Below are entries. Reproduce exactly the lines between the line holding "- **Si le registre" and the line holding "- stocker les variables", inclusive, and only those.

(Stored data)

━━━━━━━━━━━━━━━━━━━━━━━━━━━━━━

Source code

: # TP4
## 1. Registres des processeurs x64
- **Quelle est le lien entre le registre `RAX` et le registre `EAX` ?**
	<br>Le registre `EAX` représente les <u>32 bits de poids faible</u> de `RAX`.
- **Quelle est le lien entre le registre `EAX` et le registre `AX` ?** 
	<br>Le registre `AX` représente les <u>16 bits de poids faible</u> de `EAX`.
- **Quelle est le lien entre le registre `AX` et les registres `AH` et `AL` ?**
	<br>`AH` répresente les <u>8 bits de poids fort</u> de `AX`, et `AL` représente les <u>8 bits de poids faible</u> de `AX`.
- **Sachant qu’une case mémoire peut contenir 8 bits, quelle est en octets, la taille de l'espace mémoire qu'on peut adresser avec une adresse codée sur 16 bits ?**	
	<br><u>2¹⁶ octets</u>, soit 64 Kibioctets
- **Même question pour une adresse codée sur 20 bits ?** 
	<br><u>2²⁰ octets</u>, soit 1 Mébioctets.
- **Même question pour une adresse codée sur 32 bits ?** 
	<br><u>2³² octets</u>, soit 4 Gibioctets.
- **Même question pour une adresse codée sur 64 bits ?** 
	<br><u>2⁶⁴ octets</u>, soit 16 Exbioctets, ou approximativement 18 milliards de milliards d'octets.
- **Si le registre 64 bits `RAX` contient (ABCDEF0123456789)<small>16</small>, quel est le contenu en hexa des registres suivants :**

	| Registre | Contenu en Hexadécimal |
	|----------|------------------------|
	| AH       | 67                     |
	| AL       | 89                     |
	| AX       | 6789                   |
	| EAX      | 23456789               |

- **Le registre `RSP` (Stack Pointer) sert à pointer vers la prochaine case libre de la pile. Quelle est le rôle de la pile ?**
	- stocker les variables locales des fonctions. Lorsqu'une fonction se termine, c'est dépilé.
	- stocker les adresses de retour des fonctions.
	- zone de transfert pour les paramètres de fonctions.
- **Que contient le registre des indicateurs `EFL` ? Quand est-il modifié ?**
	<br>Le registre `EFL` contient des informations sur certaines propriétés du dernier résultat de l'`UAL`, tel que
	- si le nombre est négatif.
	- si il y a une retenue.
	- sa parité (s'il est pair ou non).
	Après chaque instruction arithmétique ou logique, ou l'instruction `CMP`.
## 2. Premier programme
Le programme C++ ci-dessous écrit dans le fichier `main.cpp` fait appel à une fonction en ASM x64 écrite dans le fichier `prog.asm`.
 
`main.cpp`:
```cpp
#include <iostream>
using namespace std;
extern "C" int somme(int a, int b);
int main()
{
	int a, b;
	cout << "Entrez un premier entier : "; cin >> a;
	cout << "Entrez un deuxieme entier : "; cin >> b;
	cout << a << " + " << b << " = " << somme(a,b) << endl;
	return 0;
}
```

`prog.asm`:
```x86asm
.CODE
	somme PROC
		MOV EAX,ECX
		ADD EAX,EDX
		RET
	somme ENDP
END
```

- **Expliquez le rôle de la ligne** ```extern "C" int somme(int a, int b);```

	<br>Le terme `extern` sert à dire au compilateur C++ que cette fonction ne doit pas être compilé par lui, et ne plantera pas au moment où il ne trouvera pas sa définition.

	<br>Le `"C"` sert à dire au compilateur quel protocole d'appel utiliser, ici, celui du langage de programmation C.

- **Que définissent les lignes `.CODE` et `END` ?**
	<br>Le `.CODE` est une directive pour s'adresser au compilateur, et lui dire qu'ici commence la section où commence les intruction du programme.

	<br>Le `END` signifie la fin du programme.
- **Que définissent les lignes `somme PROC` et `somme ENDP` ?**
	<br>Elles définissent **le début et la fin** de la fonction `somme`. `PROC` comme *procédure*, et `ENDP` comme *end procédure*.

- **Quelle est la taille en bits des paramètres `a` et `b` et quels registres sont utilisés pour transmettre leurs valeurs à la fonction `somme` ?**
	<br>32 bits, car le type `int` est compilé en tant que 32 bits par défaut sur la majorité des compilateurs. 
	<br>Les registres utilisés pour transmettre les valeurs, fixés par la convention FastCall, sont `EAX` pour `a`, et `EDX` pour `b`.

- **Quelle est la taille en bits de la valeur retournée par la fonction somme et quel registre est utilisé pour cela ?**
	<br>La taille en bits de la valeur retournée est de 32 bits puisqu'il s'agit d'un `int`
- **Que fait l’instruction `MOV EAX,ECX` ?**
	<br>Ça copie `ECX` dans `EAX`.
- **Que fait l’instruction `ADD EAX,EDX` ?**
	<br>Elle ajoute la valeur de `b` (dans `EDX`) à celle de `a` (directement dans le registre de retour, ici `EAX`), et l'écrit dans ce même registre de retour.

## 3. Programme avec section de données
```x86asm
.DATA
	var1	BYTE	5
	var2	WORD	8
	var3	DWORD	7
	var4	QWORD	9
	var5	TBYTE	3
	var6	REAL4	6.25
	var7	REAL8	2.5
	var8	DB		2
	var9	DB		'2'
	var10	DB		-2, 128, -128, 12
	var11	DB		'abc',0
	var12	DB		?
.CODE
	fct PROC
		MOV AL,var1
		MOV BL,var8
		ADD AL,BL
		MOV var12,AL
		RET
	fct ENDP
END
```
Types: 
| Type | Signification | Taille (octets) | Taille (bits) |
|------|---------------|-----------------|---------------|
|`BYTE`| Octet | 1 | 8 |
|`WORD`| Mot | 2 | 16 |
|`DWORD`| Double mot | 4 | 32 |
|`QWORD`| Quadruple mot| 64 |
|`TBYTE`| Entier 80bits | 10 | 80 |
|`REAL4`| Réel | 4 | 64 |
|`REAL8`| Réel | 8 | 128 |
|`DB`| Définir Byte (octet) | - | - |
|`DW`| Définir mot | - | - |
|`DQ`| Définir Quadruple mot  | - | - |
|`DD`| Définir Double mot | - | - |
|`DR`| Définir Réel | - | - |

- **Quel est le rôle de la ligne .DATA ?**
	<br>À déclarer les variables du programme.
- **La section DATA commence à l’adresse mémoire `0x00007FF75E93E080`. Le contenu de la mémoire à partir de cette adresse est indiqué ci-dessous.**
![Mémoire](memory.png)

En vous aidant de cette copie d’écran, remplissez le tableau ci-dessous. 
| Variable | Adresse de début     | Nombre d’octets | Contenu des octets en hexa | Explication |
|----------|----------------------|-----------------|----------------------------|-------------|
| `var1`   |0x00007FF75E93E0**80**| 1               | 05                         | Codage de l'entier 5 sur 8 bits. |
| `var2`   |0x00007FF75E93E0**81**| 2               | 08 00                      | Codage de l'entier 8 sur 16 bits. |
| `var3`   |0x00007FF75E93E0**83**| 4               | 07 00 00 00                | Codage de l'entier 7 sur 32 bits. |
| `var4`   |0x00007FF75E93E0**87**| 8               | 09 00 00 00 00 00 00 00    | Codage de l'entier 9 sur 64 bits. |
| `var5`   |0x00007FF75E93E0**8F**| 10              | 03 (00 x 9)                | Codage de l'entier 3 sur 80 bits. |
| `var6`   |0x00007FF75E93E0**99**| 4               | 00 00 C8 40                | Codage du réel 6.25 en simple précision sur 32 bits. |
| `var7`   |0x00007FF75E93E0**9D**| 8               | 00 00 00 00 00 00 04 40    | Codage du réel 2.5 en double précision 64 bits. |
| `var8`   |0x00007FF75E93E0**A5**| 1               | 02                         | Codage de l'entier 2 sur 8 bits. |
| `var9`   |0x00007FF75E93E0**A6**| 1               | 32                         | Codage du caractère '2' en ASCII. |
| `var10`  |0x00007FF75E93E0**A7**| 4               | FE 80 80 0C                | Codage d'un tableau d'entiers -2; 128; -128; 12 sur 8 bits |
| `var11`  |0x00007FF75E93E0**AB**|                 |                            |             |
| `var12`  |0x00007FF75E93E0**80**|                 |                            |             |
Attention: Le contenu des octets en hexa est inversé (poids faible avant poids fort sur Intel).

━━━━━━━━━━━━━━━━━━━━━━━━━━━━━━

→ REPLY
- **Si le registre 64 bits `RAX` contient (ABCDEF0123456789)<small>16</small>, quel est le contenu en hexa des registres suivants :**

	| Registre | Contenu en Hexadécimal |
	|----------|------------------------|
	| AH       | 67                     |
	| AL       | 89                     |
	| AX       | 6789                   |
	| EAX      | 23456789               |

- **Le registre `RSP` (Stack Pointer) sert à pointer vers la prochaine case libre de la pile. Quelle est le rôle de la pile ?**
	- stocker les variables locales des fonctions. Lorsqu'une fonction se termine, c'est dépilé.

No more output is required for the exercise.